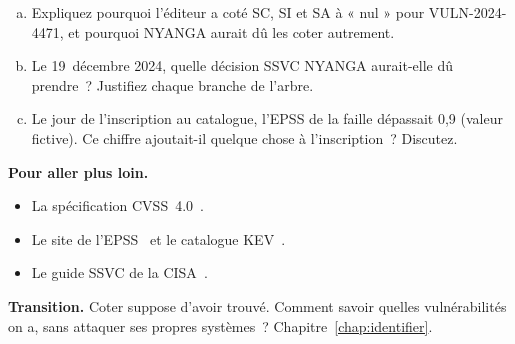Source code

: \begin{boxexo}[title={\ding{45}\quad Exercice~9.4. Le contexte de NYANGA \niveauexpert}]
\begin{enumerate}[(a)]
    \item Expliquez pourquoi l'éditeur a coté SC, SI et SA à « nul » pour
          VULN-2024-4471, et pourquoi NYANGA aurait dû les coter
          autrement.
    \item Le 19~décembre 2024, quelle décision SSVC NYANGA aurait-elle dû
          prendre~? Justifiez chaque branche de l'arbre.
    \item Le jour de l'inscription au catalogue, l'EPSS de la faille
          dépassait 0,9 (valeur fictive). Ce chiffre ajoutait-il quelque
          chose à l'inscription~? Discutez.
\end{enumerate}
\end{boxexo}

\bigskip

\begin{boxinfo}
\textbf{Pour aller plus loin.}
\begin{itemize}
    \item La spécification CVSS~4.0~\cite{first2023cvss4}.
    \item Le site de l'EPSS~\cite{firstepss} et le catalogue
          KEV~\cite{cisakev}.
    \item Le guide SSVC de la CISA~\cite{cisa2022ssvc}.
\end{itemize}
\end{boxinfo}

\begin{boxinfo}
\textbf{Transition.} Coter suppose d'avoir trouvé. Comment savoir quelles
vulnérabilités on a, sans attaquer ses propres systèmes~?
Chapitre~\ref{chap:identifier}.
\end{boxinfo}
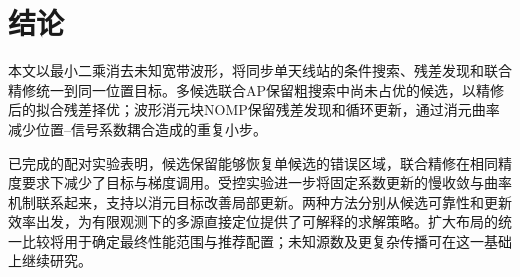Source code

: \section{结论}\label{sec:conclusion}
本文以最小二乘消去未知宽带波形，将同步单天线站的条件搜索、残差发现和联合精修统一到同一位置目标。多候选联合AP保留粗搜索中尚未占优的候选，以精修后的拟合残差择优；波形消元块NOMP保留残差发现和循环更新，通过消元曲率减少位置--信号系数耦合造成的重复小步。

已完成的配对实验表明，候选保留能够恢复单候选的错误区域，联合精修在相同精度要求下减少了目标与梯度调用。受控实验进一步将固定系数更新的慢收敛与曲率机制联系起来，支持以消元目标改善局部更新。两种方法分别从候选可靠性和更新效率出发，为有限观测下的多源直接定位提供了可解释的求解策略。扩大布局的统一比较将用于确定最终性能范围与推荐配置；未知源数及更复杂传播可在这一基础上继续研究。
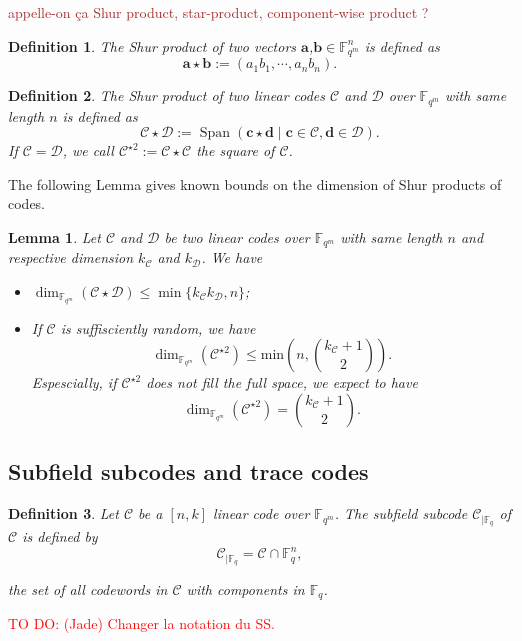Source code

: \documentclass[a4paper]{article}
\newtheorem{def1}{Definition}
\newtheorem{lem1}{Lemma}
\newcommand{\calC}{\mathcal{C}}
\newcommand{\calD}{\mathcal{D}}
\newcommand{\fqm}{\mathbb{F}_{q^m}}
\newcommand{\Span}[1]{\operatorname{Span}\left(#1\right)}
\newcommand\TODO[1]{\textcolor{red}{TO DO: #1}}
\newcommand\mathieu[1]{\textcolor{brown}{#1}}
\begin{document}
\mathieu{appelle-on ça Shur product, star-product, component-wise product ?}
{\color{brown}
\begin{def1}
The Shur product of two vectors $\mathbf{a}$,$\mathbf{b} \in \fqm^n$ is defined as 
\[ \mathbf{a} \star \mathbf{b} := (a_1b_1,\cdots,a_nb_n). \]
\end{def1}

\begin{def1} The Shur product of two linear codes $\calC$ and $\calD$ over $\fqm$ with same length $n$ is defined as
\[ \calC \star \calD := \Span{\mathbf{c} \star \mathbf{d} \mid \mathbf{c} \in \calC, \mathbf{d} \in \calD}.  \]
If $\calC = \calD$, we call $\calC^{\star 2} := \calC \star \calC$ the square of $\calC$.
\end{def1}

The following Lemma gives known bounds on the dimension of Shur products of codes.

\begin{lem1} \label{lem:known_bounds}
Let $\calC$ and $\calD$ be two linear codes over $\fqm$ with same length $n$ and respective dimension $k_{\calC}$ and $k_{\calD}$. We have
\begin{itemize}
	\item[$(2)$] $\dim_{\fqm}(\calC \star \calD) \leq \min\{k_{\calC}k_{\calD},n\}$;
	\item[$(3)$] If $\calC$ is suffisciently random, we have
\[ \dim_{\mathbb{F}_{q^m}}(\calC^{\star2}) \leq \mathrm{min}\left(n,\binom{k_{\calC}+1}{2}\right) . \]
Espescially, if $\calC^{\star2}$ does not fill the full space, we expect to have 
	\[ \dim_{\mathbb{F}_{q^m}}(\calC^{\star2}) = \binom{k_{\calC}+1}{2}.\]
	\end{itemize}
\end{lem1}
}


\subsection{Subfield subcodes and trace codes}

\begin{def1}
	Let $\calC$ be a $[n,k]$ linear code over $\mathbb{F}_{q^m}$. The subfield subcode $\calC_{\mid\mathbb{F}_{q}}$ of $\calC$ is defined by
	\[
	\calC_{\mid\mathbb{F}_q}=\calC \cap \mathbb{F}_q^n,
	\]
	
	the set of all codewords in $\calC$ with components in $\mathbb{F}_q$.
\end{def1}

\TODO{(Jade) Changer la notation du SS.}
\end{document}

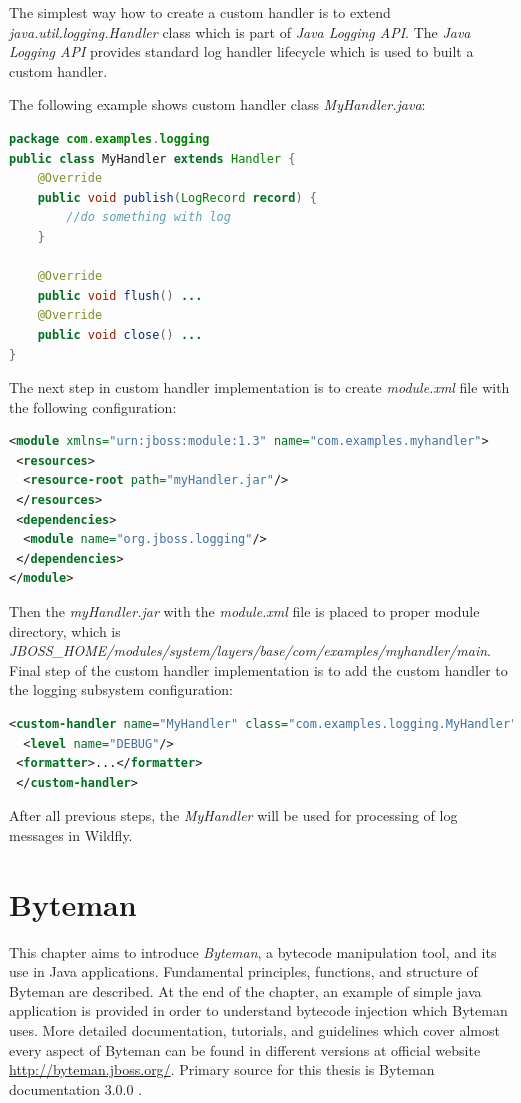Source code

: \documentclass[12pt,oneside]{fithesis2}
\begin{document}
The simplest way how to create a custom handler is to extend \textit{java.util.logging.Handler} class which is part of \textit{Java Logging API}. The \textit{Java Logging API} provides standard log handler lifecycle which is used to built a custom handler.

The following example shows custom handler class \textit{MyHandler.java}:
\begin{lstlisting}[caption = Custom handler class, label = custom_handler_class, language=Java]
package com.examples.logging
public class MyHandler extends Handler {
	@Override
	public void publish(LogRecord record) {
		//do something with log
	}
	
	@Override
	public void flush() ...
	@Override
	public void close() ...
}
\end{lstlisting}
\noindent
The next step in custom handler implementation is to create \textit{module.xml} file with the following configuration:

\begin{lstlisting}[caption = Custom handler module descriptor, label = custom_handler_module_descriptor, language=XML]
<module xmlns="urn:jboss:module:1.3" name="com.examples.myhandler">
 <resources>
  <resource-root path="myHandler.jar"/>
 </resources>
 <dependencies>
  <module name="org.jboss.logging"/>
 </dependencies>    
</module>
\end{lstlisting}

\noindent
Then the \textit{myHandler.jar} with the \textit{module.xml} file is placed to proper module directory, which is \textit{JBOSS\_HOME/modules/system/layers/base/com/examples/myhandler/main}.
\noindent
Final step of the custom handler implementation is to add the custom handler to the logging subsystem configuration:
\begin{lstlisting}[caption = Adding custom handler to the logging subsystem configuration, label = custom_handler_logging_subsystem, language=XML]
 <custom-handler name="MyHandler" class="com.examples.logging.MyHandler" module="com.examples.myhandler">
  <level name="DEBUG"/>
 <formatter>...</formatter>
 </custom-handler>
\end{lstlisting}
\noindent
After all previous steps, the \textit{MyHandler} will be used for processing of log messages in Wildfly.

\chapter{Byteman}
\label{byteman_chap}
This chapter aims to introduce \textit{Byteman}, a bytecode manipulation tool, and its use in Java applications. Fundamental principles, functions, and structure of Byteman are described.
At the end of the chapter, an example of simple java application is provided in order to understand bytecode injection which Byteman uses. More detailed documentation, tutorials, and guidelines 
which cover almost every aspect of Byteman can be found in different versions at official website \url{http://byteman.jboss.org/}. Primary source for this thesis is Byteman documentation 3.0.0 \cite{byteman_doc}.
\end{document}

::::

_About this task_
The answer must be an exact copy of every record above, minus the pictures.

_Response for this exercise_
Source code

: \begin{boxexo}[title={\ding{45}\quad Exercice~9.4. Le contexte de NYANGA \niveauexpert}]
\begin{enumerate}[(a)]
    \item Expliquez pourquoi l'éditeur a coté SC, SI et SA à « nul » pour
          VULN-2024-4471, et pourquoi NYANGA aurait dû les coter
          autrement.
    \item Le 19~décembre 2024, quelle décision SSVC NYANGA aurait-elle dû
          prendre~? Justifiez chaque branche de l'arbre.
    \item Le jour de l'inscription au catalogue, l'EPSS de la faille
          dépassait 0,9 (valeur fictive). Ce chiffre ajoutait-il quelque
          chose à l'inscription~? Discutez.
\end{enumerate}
\end{boxexo}

\bigskip

\begin{boxinfo}
\textbf{Pour aller plus loin.}
\begin{itemize}
    \item La spécification CVSS~4.0~\cite{first2023cvss4}.
    \item Le site de l'EPSS~\cite{firstepss} et le catalogue
          KEV~\cite{cisakev}.
    \item Le guide SSVC de la CISA~\cite{cisa2022ssvc}.
\end{itemize}
\end{boxinfo}

\begin{boxinfo}
\textbf{Transition.} Coter suppose d'avoir trouvé. Comment savoir quelles
vulnérabilités on a, sans attaquer ses propres systèmes~?
Chapitre~\ref{chap:identifier}.
\end{boxinfo}
Source code

: \section{结论}\label{sec:conclusion}
本文以最小二乘消去未知宽带波形，将同步单天线站的条件搜索、残差发现和联合精修统一到同一位置目标。多候选联合AP保留粗搜索中尚未占优的候选，以精修后的拟合残差择优；波形消元块NOMP保留残差发现和循环更新，通过消元曲率减少位置--信号系数耦合造成的重复小步。

已完成的配对实验表明，候选保留能够恢复单候选的错误区域，联合精修在相同精度要求下减少了目标与梯度调用。受控实验进一步将固定系数更新的慢收敛与曲率机制联系起来，支持以消元目标改善局部更新。两种方法分别从候选可靠性和更新效率出发，为有限观测下的多源直接定位提供了可解释的求解策略。扩大布局的统一比较将用于确定最终性能范围与推荐配置；未知源数及更复杂传播可在这一基础上继续研究。
Source code

: \documentclass[a4paper]{article}
\newtheorem{def1}{Definition}
\newtheorem{lem1}{Lemma}
\newcommand{\calC}{\mathcal{C}}
\newcommand{\calD}{\mathcal{D}}
\newcommand{\fqm}{\mathbb{F}_{q^m}}
\newcommand{\Span}[1]{\operatorname{Span}\left(#1\right)}
\newcommand\TODO[1]{\textcolor{red}{TO DO: #1}}
\newcommand\mathieu[1]{\textcolor{brown}{#1}}
\begin{document}
\mathieu{appelle-on ça Shur product, star-product, component-wise product ?}
{\color{brown}
\begin{def1}
The Shur product of two vectors $\mathbf{a}$,$\mathbf{b} \in \fqm^n$ is defined as 
\[ \mathbf{a} \star \mathbf{b} := (a_1b_1,\cdots,a_nb_n). \]
\end{def1}

\begin{def1} The Shur product of two linear codes $\calC$ and $\calD$ over $\fqm$ with same length $n$ is defined as
\[ \calC \star \calD := \Span{\mathbf{c} \star \mathbf{d} \mid \mathbf{c} \in \calC, \mathbf{d} \in \calD}.  \]
If $\calC = \calD$, we call $\calC^{\star 2} := \calC \star \calC$ the square of $\calC$.
\end{def1}

The following Lemma gives known bounds on the dimension of Shur products of codes.

\begin{lem1} \label{lem:known_bounds}
Let $\calC$ and $\calD$ be two linear codes over $\fqm$ with same length $n$ and respective dimension $k_{\calC}$ and $k_{\calD}$. We have
\begin{itemize}
	\item[$(2)$] $\dim_{\fqm}(\calC \star \calD) \leq \min\{k_{\calC}k_{\calD},n\}$;
	\item[$(3)$] If $\calC$ is suffisciently random, we have
\[ \dim_{\mathbb{F}_{q^m}}(\calC^{\star2}) \leq \mathrm{min}\left(n,\binom{k_{\calC}+1}{2}\right) . \]
Espescially, if $\calC^{\star2}$ does not fill the full space, we expect to have 
	\[ \dim_{\mathbb{F}_{q^m}}(\calC^{\star2}) = \binom{k_{\calC}+1}{2}.\]
	\end{itemize}
\end{lem1}
}


\subsection{Subfield subcodes and trace codes}

\begin{def1}
	Let $\calC$ be a $[n,k]$ linear code over $\mathbb{F}_{q^m}$. The subfield subcode $\calC_{\mid\mathbb{F}_{q}}$ of $\calC$ is defined by
	\[
	\calC_{\mid\mathbb{F}_q}=\calC \cap \mathbb{F}_q^n,
	\]
	
	the set of all codewords in $\calC$ with components in $\mathbb{F}_q$.
\end{def1}

\TODO{(Jade) Changer la notation du SS.}
\end{document}

Source code

: \documentclass[12pt,oneside]{fithesis2}
\begin{document}
The simplest way how to create a custom handler is to extend \textit{java.util.logging.Handler} class which is part of \textit{Java Logging API}. The \textit{Java Logging API} provides standard log handler lifecycle which is used to built a custom handler.

The following example shows custom handler class \textit{MyHandler.java}:
\begin{lstlisting}[caption = Custom handler class, label = custom_handler_class, language=Java]
package com.examples.logging
public class MyHandler extends Handler {
	@Override
	public void publish(LogRecord record) {
		//do something with log
	}
	
	@Override
	public void flush() ...
	@Override
	public void close() ...
}
\end{lstlisting}
\noindent
The next step in custom handler implementation is to create \textit{module.xml} file with the following configuration:

\begin{lstlisting}[caption = Custom handler module descriptor, label = custom_handler_module_descriptor, language=XML]
<module xmlns="urn:jboss:module:1.3" name="com.examples.myhandler">
 <resources>
  <resource-root path="myHandler.jar"/>
 </resources>
 <dependencies>
  <module name="org.jboss.logging"/>
 </dependencies>    
</module>
\end{lstlisting}

\noindent
Then the \textit{myHandler.jar} with the \textit{module.xml} file is placed to proper module directory, which is \textit{JBOSS\_HOME/modules/system/layers/base/com/examples/myhandler/main}.
\noindent
Final step of the custom handler implementation is to add the custom handler to the logging subsystem configuration:
\begin{lstlisting}[caption = Adding custom handler to the logging subsystem configuration, label = custom_handler_logging_subsystem, language=XML]
 <custom-handler name="MyHandler" class="com.examples.logging.MyHandler" module="com.examples.myhandler">
  <level name="DEBUG"/>
 <formatter>...</formatter>
 </custom-handler>
\end{lstlisting}
\noindent
After all previous steps, the \textit{MyHandler} will be used for processing of log messages in Wildfly.

\chapter{Byteman}
\label{byteman_chap}
This chapter aims to introduce \textit{Byteman}, a bytecode manipulation tool, and its use in Java applications. Fundamental principles, functions, and structure of Byteman are described.
At the end of the chapter, an example of simple java application is provided in order to understand bytecode injection which Byteman uses. More detailed documentation, tutorials, and guidelines 
which cover almost every aspect of Byteman can be found in different versions at official website \url{http://byteman.jboss.org/}. Primary source for this thesis is Byteman documentation 3.0.0 \cite{byteman_doc}.
\end{document}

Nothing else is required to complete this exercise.